Cover your mouth if you want to, but it won't keep the next guy from "catching" your yawn.
Contagious yawning is real, scientists say, and it's "probably programmed into us," according to Dr. William Broughton, director of the Sleep Disorders Center at the University of South Alabama Knollwood Hospital.
The action of a mouth opening is not what compels others to yawn, Broughton said. Studies have demonstrated that showing someone a photo of a wide-open mouth does not induce a yawn.
Conversely, holding a hand over the mouth while yawning doesn't prevent it from being contagious, Broughton said.
Contagious yawns appear "basically to be a visual response," Broughton said.
Between 40 and 60 percent of people who watch videos or hear talk about yawning also end up doing the deed, according to Nature News Service.
Researchers from the State University of New York in Albany tested people to find out why some are susceptible to contagious yawning and deduced that self-aware or empathetic people are more likely to catch yawns, according to the news service.
"Identifying with another's state of mind while they yawn may trigger an unconscious impersonation....The findings also explain why schizophrenics, who have particular difficulty in doing this, rarely catch yawns," Nature News Service reported.
Broughton said contagious yawning may be a social phenomenon, allowing groups of humans to coordinate their times of sleep.
Ronald Baenninger, a professor in the psychology department at Temple University in Pennsylvania, has studied yawning and said that the contagiousness is the part we know the least about.
One hypothesis is that the phenomenon came about when ancestral humans lived in troops, and it was important for them to wake up at the same time.

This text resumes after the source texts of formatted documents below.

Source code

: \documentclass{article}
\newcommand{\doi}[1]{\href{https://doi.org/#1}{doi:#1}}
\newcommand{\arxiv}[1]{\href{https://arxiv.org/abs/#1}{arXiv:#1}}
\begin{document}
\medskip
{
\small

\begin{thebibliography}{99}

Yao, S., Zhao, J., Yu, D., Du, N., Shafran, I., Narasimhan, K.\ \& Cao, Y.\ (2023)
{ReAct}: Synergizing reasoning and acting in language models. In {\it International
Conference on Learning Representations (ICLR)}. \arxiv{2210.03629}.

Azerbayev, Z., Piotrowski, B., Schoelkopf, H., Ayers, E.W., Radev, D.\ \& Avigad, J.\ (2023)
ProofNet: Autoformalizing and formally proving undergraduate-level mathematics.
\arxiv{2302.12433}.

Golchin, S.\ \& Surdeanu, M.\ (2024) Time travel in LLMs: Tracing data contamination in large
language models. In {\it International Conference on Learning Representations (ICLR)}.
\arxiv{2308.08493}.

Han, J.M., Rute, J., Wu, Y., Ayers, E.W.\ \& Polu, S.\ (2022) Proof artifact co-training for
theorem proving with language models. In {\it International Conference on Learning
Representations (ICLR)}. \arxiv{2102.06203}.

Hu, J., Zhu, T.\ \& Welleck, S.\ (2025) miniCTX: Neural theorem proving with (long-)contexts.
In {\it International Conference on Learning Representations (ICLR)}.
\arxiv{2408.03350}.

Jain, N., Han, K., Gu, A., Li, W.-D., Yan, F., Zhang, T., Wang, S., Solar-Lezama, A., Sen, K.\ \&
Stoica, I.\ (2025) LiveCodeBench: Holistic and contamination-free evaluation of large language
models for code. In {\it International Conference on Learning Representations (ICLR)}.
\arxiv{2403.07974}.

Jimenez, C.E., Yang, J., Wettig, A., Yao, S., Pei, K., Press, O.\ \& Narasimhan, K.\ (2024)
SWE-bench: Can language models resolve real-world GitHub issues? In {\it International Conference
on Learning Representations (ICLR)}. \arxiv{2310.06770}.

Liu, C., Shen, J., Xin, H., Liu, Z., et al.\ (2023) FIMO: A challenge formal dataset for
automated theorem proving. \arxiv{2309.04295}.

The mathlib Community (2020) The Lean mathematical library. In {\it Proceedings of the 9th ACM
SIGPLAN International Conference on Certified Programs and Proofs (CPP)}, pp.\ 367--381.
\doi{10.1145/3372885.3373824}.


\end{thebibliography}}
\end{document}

Yawning may have been a way for them to communicate the level of alertness among different group members, Baenninger said.
Today, contagious yawning is just the result of evolution, an instinctive action, Baenninger said.
Though other creatures yawn - including dogs, cats and even snakes - contagious yawning is a "purely human occurrence," Broughton said. It begins around age 2.
Baenninger and his students conducted a study to see if the contagion works between species. The students went to the zoo to observe whether humans would yawn when the animals did. A few people yawned in response to a lion's yawn, but the lion never replicated the humans' behavior, Baenninger said.
There is some evidence that when one ape yawns, others will too, the professor said.
Broughton said it's not clear what causes yawns. He defined yawning as "slow, involuntary gaping movements of the mouth," and said the word is derived from the Old English word ganien, which means "to gape."
Spontaneous yawning begins in the embryonic stage, so it is not learned behavior, Broughton said.
The idea of a fetus yawning while in the womb goes along with the notion of the action being a way to prepare for something, Baenninger said.
Yawning appears to be associated with sleepiness, though the idea that it has to do with boredom is not necessarily true, Broughton said. It's an unconscious effort to keep your alertness level elevated, Baenninger said.
"I'm a professor. All professors are used to having students yawn at them," Baenninger said. But the yawns are an attempt to stay awake, rather than an affront, he said.
A few notions about why we yawn have been debunked: "Because breathing takes in oxygen and removes carbon dioxide, theories in the past about why we yawn centered on the assumption that it was a reflex in response to low oxygen or high carbon dioxide levels," writes Dr. Robert H. Shmerling, an associate physician at Beth Israel Deaconess Medical Center and an associate professor at Harvard Medical School.